**Assignment**: Find all the lines in the material below with the word "rete", and copy them.

**Available data**:

────────────────

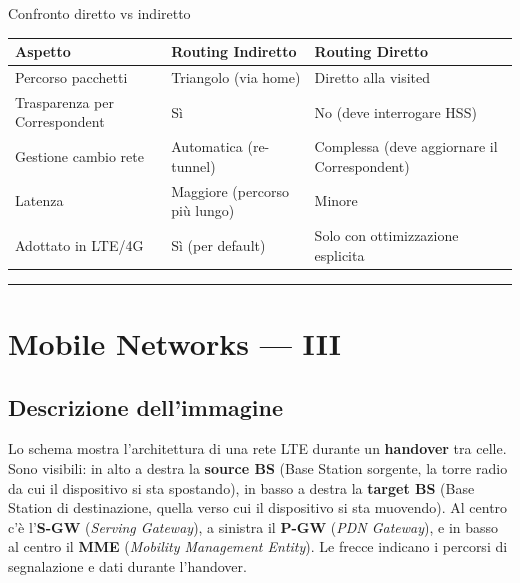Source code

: \documentclass[
  italian,
  openany]{book}
\newcounter{none} %
\begin{document}
\begin{callouttip}{Confronto diretto vs indiretto}

{\def\LTcaptype{none} %
\begin{longtable}[]{@{}
  >{\raggedright\arraybackslash}p{}
  >{\raggedright\arraybackslash}p{}
  >{\raggedright\arraybackslash}p{}@{}}
\toprule\noalign{}
\begin{minipage}[b]{\linewidth}\raggedright
Aspetto
\end{minipage} & \begin{minipage}[b]{\linewidth}\raggedright
Routing Indiretto
\end{minipage} & \begin{minipage}[b]{\linewidth}\raggedright
Routing Diretto
\end{minipage} \\
\midrule\noalign{}
\endhead
\bottomrule\noalign{}
\endlastfoot
Percorso pacchetti & Triangolo (via home) & Diretto alla visited \\
Trasparenza per Correspondent & Sì & No (deve interrogare HSS) \\
Gestione cambio rete & Automatica (re-tunnel) & Complessa (deve
aggiornare il Correspondent) \\
Latenza & Maggiore (percorso più lungo) & Minore \\
Adottato in LTE/4G & Sì (per default) & Solo con ottimizzazione
esplicita \\
\end{longtable}
}

\end{callouttip}

\begin{center}\rule{0.5\linewidth}{0.5pt}\end{center}

\section{Mobile Networks --- III}\label{mobile-networks-iii}

\subsection{Descrizione dell'immagine}\label{descrizione-dellimmagine-5}

Lo schema mostra l'architettura di una rete LTE durante un
\textbf{handover} tra celle. Sono visibili: in alto a destra la
\textbf{source BS} (Base Station sorgente, la torre radio da cui il
dispositivo si sta spostando), in basso a destra la \textbf{target BS}
(Base Station di destinazione, quella verso cui il dispositivo si sta
muovendo). Al centro c'è l'\textbf{S-GW} (\emph{Serving Gateway}), a
sinistra il \textbf{P-GW} (\emph{PDN Gateway}), e in basso al centro il
\textbf{MME} (\emph{Mobility Management Entity}). Le frecce indicano i
percorsi di segnalazione e dati durante l'handover.
\end{document}
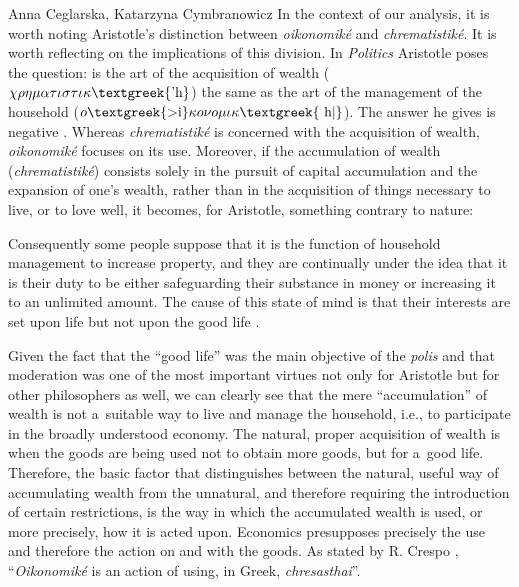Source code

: \begin{artengenv2auth}{Anna Ceglarska, Katarzyna Cymbranowicz}
In the context of our analysis, it is worth noting Aristotle's distinction between \textit{oikonomiké} and \textit{chrematistiké}. It is worth reflecting on the implications of this division. In \textit{Politics} Aristotle poses the question: is the art of the acquisition of wealth ($\chi \rho \eta \mu \alpha \tau \iota \sigma \tau \iota \kappa \text{\textgreek{'h}}$) the same as the art of the management of the household ($o\text{\textgreek{>i}}\kappa o\nu o\mu \iota \kappa \text{\textgreek{~h|}}$). The answer he gives is negative 
\parencite[][1.1256a]{aristotle_politics_1944}. %
 Whereas \textit{chrematistiké} is concerned with the acquisition of wealth, \textit{oikonomiké} focuses on its use. Moreover, if the accumulation of wealth (\textit{chrematistiké}) consists solely in the pursuit of capital accumulation and the expansion of one's wealth, rather than in the acquisition of things necessary to live, or to love well, it becomes, for Aristotle, something contrary to nature:



Consequently some people suppose that it is the function of household management to increase property, and they are continually under the idea that it is their duty to be either safeguarding their substance in money or increasing it to an unlimited amount. The cause of this state of mind is that their interests are set upon life but not upon the good life 
\parencite[][1.1257b]{aristotle_politics_1944}.%




Given the fact that the ``good life'' was the main objective of the \textit{polis} and that moderation was one of the most important virtues not only for Aristotle but for other philosophers as well, we can clearly see that the mere ``accumulation'' of wealth is not a~suitable way to live and manage the household, i.e., to participate in the broadly understood economy. The natural, proper acquisition of wealth is when the goods are being used not to obtain more goods, but for a~good life. Therefore, the basic factor that distinguishes between the natural, useful way of accumulating wealth from the unnatural, and therefore requiring the introduction of certain restrictions, is the way in which the accumulated wealth is used, or more precisely, how it is acted upon. Economics presupposes precisely the use and therefore the action on and with the goods. As stated by R. Crespo 
\parencite*[][p.772]{crespo_ontology_2006}, %
 ``\textit{Oikonomiké} is an action of using, in Greek, \textit{chresasthai}''.




\end{artengenv2auth}
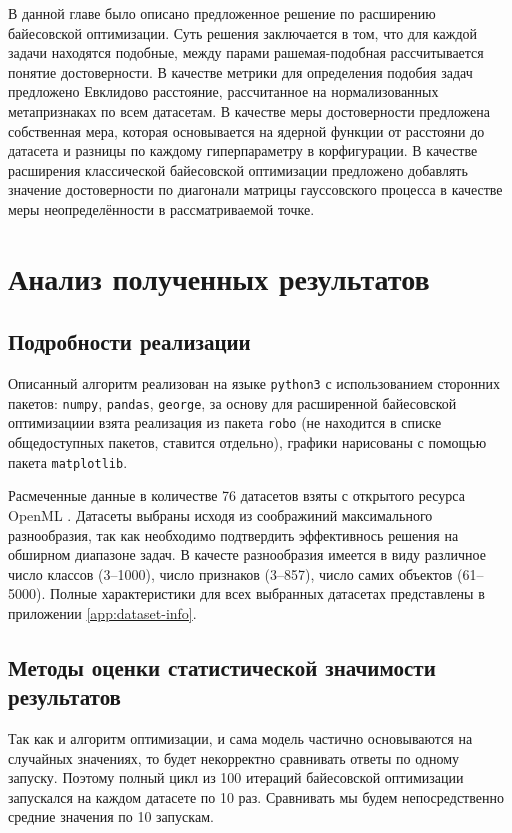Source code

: \documentclass[times,specification,annotation]{itmo-student-thesis}
\begin{document}
	
	\chapterconclusion
	В данной главе было описано предложенное решение по расширению байесовской оптимизации. Суть решения заключается в том, что для каждой задачи находятся подобные, между парами рашемая-подобная рассчитывается понятие достоверности. В качестве метрики для определения подобия задач предложено Евклидово расстояние, рассчитанное на нормализованных метапризнаках по всем датасетам. В качестве меры достоверности предложена собственная мера, которая основывается на ядерной функции от расстояни до датасета и разницы по каждому гиперпараметру в корфигурации. В качестве расширения классической байесовской оптимизации предложено добавлять значение достоверности по диагонали матрицы гауссовского процесса в качестве меры неопределённости в рассматриваемой точке.
	
	\chapter{Анализ полученных результатов}
	\section{Подробности реализации}
	Описанный алгоритм реализован на языке \texttt{python3} с использованием сторонних пакетов: \texttt{numpy}, \texttt{pandas}, \texttt{george}, за основу для расширенной байесовской оптимизациии взята реализация из пакета \texttt{robo} (не находится в списке общедоступных пакетов, ставится отдельно), графики нарисованы с помощью пакета \texttt{matplotlib}. \par 
	
	Расмеченные данные в количестве 76 датасетов взяты с открытого ресурса OpenML \cite{OpenML2013}. Датасеты выбраны исходя из соображиний максимального разнообразия, так как необходимо подтвердить эффективнось решения на обширном диапазоне задач. В качесте разнообразия имеется в виду различное число классов (3--1000), число признаков (3--857), число самих объектов (61--5000). Полные характеристики для всех выбранных датасетах представлены в приложении \ref{app:dataset-info}. 
	
	\section{Методы оценки статистической значимости результатов} \label{s:cox}
	Так как и алгоритм оптимизации, и сама модель частично основываются на случайных значениях, то будет некорректно сравнивать ответы по одному запуску. Поэтому полный цикл из 100 итераций байесовской оптимизации запускался на каждом датасете по 10 раз. Сравнивать мы будем непосредственно средние значения по 10 запускам. \par 
	
\end{document}
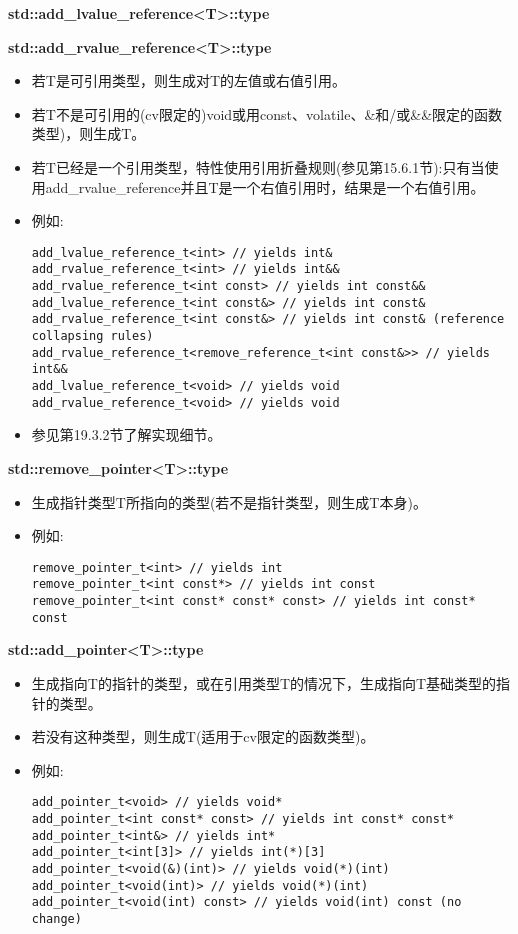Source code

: \textbf{std::add\_lvalue\_reference<T>::type}

\textbf{std::add\_rvalue\_reference<T>::type}

\begin{itemize}
\item
若T是可引用类型，则生成对T的左值或右值引用。

\item
若T不是可引用的(cv限定的)void或用const、volatile、\&和/或\&\&限定的函数类型)，则生成T。

\item
若T已经是一个引用类型，特性使用引用折叠规则(参见第15.6.1节):只有当使用add\_rvalue\_reference并且T是一个右值引用时，结果是一个右值引用。

\item
例如:
\begin{lstlisting}[style=styleCXX]
add_lvalue_reference_t<int> // yields int&
add_rvalue_reference_t<int> // yields int&&
add_rvalue_reference_t<int const> // yields int const&&
add_lvalue_reference_t<int const&> // yields int const&
add_rvalue_reference_t<int const&> // yields int const& (reference collapsing rules)
add_rvalue_reference_t<remove_reference_t<int const&>> // yields int&&
add_lvalue_reference_t<void> // yields void
add_rvalue_reference_t<void> // yields void
\end{lstlisting}

\item
参见第19.3.2节了解实现细节。
\end{itemize}

\textbf{std::remove\_pointer<T>::type}

\begin{itemize}
\item
生成指针类型T所指向的类型(若不是指针类型，则生成T本身)。

\item
例如:
\begin{lstlisting}[style=styleCXX]
remove_pointer_t<int> // yields int
remove_pointer_t<int const*> // yields int const
remove_pointer_t<int const* const* const> // yields int const* const
\end{lstlisting}
\end{itemize}

\textbf{std::add\_pointer<T>::type}

\begin{itemize}
\item
生成指向T的指针的类型，或在引用类型T的情况下，生成指向T基础类型的指针的类型。

\item
若没有这种类型，则生成T(适用于cv限定的函数类型)。

\item
例如:
\begin{lstlisting}[style=styleCXX]
add_pointer_t<void> // yields void*
add_pointer_t<int const* const> // yields int const* const*
add_pointer_t<int&> // yields int*
add_pointer_t<int[3]> // yields int(*)[3]
add_pointer_t<void(&)(int)> // yields void(*)(int)
add_pointer_t<void(int)> // yields void(*)(int)
add_pointer_t<void(int) const> // yields void(int) const (no change)
\end{lstlisting}
\end{itemize}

────────────────

**Solution to this task**:
Gestione cambio rete & Automatica (re-tunnel) & Complessa (deve
Lo schema mostra l'architettura di una rete LTE durante un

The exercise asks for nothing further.